Колибри встала, сделала несколько шагов по направлению к кафедре, и подойдя к учителю, неожиданно закрыла лицо руками, сильно пошатнулась уже готова была грохнуться на пол, но подоспевшая Комисарова подхватила свою любимицу и почти чуть ли не на руках вынесла ее из класса.
– Что с г-жою Дориной? – недоумевающе обратился к нам учитель.
Тогда Додошка стремительно поднялась со своего места и звучно проговорила, глядя в самые глаза Миддерлиха дерзкими, вызывающими глазами:
– Нет ничего удивительного, что Дориной дурно. Здесь невозможно пахнет карболкой.
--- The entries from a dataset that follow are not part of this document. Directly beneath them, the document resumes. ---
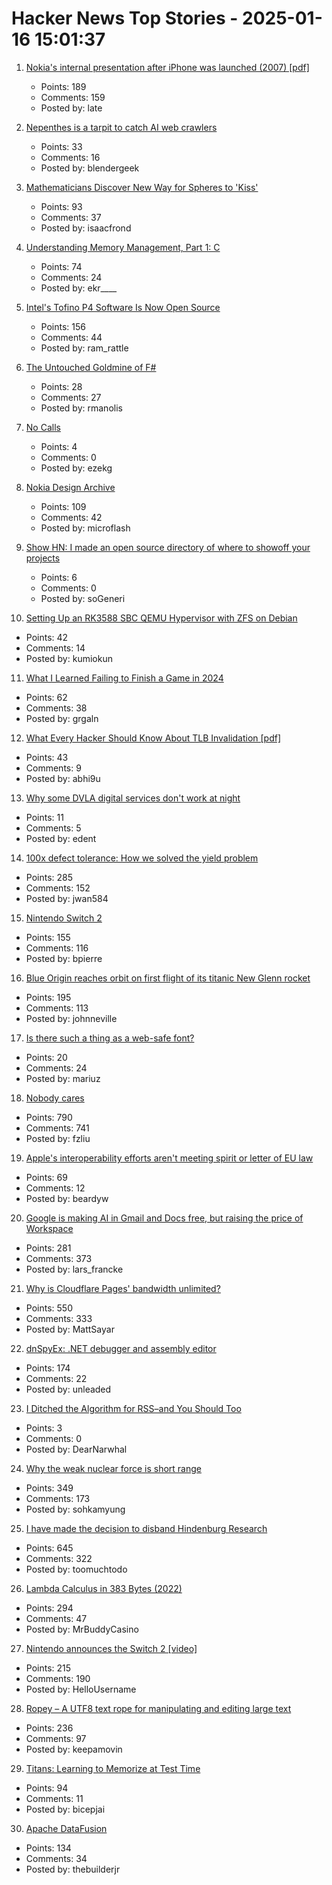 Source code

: # Hacker News Top Stories - 2025-01-16 15:01:37

1. [Nokia's internal presentation after iPhone was launched (2007) [pdf]](https://nokia-apple-iphone-was-launched-presentation.tiiny.site/)
   - Points: 189
   - Comments: 159
   - Posted by: late

2. [Nepenthes is a tarpit to catch AI web crawlers](https://zadzmo.org/code/nepenthes/)
   - Points: 33
   - Comments: 16
   - Posted by: blendergeek

3. [Mathematicians Discover New Way for Spheres to 'Kiss'](https://www.quantamagazine.org/mathematicians-discover-new-way-for-spheres-to-kiss-20250115/)
   - Points: 93
   - Comments: 37
   - Posted by: isaacfrond

4. [Understanding Memory Management, Part 1: C](https://educatedguesswork.org/posts/memory-management-1/)
   - Points: 74
   - Comments: 24
   - Posted by: ekr____

5. [Intel's Tofino P4 Software Is Now Open Source](https://p4.org/intels-tofino-p4-software-is-now-open-source/)
   - Points: 156
   - Comments: 44
   - Posted by: ram_rattle

6. [The Untouched Goldmine of F#](https://rm4n0s.github.io/posts/7-the-untouched-goldmine-of-fsharp/)
   - Points: 28
   - Comments: 27
   - Posted by: rmanolis

7. [No Calls](https://keygen.sh/blog/no-calls/)
   - Points: 4
   - Comments: 0
   - Posted by: ezekg

8. [Nokia Design Archive](https://nokiadesignarchive.aalto.fi)
   - Points: 109
   - Comments: 42
   - Posted by: microflash

9. [Show HN: I made an open source directory of where to showoff your projects](https://github.com/KingMenes/awesome-launch)
   - Points: 6
   - Comments: 0
   - Posted by: soGeneri

10. [Setting Up an RK3588 SBC QEMU Hypervisor with ZFS on Debian](https://blog.kumio.org/posts/2025/01/bananapim7-hvm.html)
   - Points: 42
   - Comments: 14
   - Posted by: kumiokun

11. [What I Learned Failing to Finish a Game in 2024](https://georgeallen.dev/posts/2024-failures-in-game-development/)
   - Points: 62
   - Comments: 38
   - Posted by: grgaln

12. [What Every Hacker Should Know About TLB Invalidation [pdf]](https://grsecurity.net/h2hc_2024_what_every_hacker_should_know_TLB_invalidation.pdf)
   - Points: 43
   - Comments: 9
   - Posted by: abhi9u

13. [Why some DVLA digital services don't work at night](https://dafyddvaughan.uk/blog/2025/why-some-dvla-digital-services-dont-work-at-night/)
   - Points: 11
   - Comments: 5
   - Posted by: edent

14. [100x defect tolerance: How we solved the yield problem](https://cerebras.ai/blog/100x-defect-tolerance-how-cerebras-solved-the-yield-problem)
   - Points: 285
   - Comments: 152
   - Posted by: jwan584

15. [Nintendo Switch 2](https://www.nintendo.com/successor/en-gb/index.html)
   - Points: 155
   - Comments: 116
   - Posted by: bpierre

16. [Blue Origin reaches orbit on first flight of its titanic New Glenn rocket](https://arstechnica.com/space/2025/01/blue-origin-reaches-orbit-on-first-flight-of-its-titanic-new-glenn-rocket/)
   - Points: 195
   - Comments: 113
   - Posted by: johnneville

17. [Is there such a thing as a web-safe font?](https://www.highperformancewebfonts.com/read/web-safe-fonts)
   - Points: 20
   - Comments: 24
   - Posted by: mariuz

18. [Nobody cares](https://grantslatton.com/nobody-cares)
   - Points: 790
   - Comments: 741
   - Posted by: fzliu

19. [Apple's interoperability efforts aren't meeting spirit or letter of EU law](https://www.theregister.com/2025/01/16/apple_dma_compliance_criticized/)
   - Points: 69
   - Comments: 12
   - Posted by: beardyw

20. [Google is making AI in Gmail and Docs free, but raising the price of Workspace](https://www.theverge.com/2025/1/15/24343794/google-workspace-ai-features-free)
   - Points: 281
   - Comments: 373
   - Posted by: lars_francke

21. [Why is Cloudflare Pages' bandwidth unlimited?](https://mattsayar.com/why-does-cloudflare-pages-have-such-a-generous-free-tier/)
   - Points: 550
   - Comments: 333
   - Posted by: MattSayar

22. [dnSpyEx: .NET debugger and assembly editor](https://github.com/dnSpyEx/dnSpy)
   - Points: 174
   - Comments: 22
   - Posted by: unleaded

23. [I Ditched the Algorithm for RSS–and You Should Too](https://joeyehand.com/blog/2025/01/15/i-ditched-the-algorithm-for-rssand-you-should-too/)
   - Points: 3
   - Comments: 0
   - Posted by: DearNarwhal

24. [Why the weak nuclear force is short range](https://profmattstrassler.com/articles-and-posts/particle-physics-basics/the-astonishing-standard-model/why-the-weak-nuclear-force-is-short-range/)
   - Points: 349
   - Comments: 173
   - Posted by: sohkamyung

25. [I have made the decision to disband Hindenburg Research](https://hindenburgresearch.com/gratitude/)
   - Points: 645
   - Comments: 322
   - Posted by: toomuchtodo

26. [Lambda Calculus in 383 Bytes (2022)](https://justine.lol/lambda/)
   - Points: 294
   - Comments: 47
   - Posted by: MrBuddyCasino

27. [Nintendo announces the Switch 2 [video]](https://www.youtube.com/watch?v=itpcsQQvgAQ)
   - Points: 215
   - Comments: 190
   - Posted by: HelloUsername

28. [Ropey – A UTF8 text rope for manipulating and editing large text](https://github.com/cessen/ropey)
   - Points: 236
   - Comments: 97
   - Posted by: keepamovin

29. [Titans: Learning to Memorize at Test Time](https://arxiv.org/abs/2501.00663)
   - Points: 94
   - Comments: 11
   - Posted by: bicepjai

30. [Apache DataFusion](https://datafusion.apache.org/)
   - Points: 134
   - Comments: 34
   - Posted by: thebuilderjr

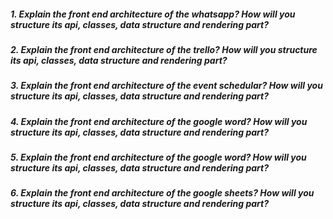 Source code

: ##### 1. Explain the front end architecture of the whatsapp? How will you structure its api, classes, data structure and rendering part?

##### 2. Explain the front end architecture of the trello? How will you structure its api, classes, data structure and rendering part?

##### 3. Explain the front end architecture of the event schedular? How will you structure its api, classes, data structure and rendering part?

##### 4. Explain the front end architecture of the google word? How will you structure its api, classes, data structure and rendering part?

##### 5. Explain the front end architecture of the google word? How will you structure its api, classes, data structure and rendering part?

##### 6. Explain the front end architecture of the google sheets? How will you structure its api, classes, data structure and rendering part?

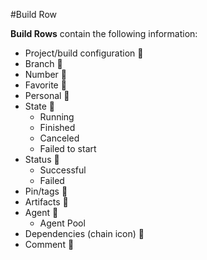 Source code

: #Build Row

__Build Rows__ contain the following information:

* Project/build configuration :checkered_flag: 
* Branch :checkered_flag: 
* Number :checkered_flag: 
* Favorite :checkered_flag: 
* Personal :checkered_flag: 
* State :checkered_flag: 
    * Running
    * Finished
    * Canceled
    * Failed to start
* Status :checkered_flag: 
    * Successful
    * Failed
* Pin/tags :checkered_flag: 
* Artifacts :checkered_flag: 
* Agent :checkered_flag: 
    * Agent Pool
* Dependencies (chain icon) :checkered_flag: 
* Comment :checkered_flag:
Кто-то, очевидно, принес сюда банку с карболкой или, может быть, нарочно сделал себе примочку из нее… У нас у всех кружится голова, поэтому мы не можем сидеть в классе. Я сама еле сижу.
Миддерлих понял, что все сказанное относилось к нему, остро взглянул на дерзкую девочку, вспыхнул и завертелся па стуле. Потом быстро вскочил с кафедры и с изменившимся лицом кинулся к двери.
– Ходячая аптека!.. Карболовая примочка!.. Касторовое масло!.. – понеслись за ним вдогонку.
Девочки еще хотели крикнуть что-то, но в эту минуту дверь снова раскрылась и инспектор классов Тимаев появился на пороге в сопровождении злосчастного Навуходоносора, на лице которого не осталось и следа смущения.
– M-lle Мендель, Рант и Даурская, извольте подойти к кафедре и перечислить реки России, – произнес повелительным тоном Тимаев, и обычно ласковое и приветливое лицо его разом приняло строгое выражение.
Тимаева в институте все побаивались. Он, как говорили, «сумел внушить к себе и уважение, и страх», и никто во всем институте не решался ему противоречить или делать какие-либо неприятности.
Названные девочки поэтому покорно встали и вышли на середину класса.
Конечно, никого из них теперь уже не тошнило ни никому не сделалось дурно. Точно запах карболки испарился бесследно из класса седьмушек и на вопросы они отвечали как ни в чем не бывало.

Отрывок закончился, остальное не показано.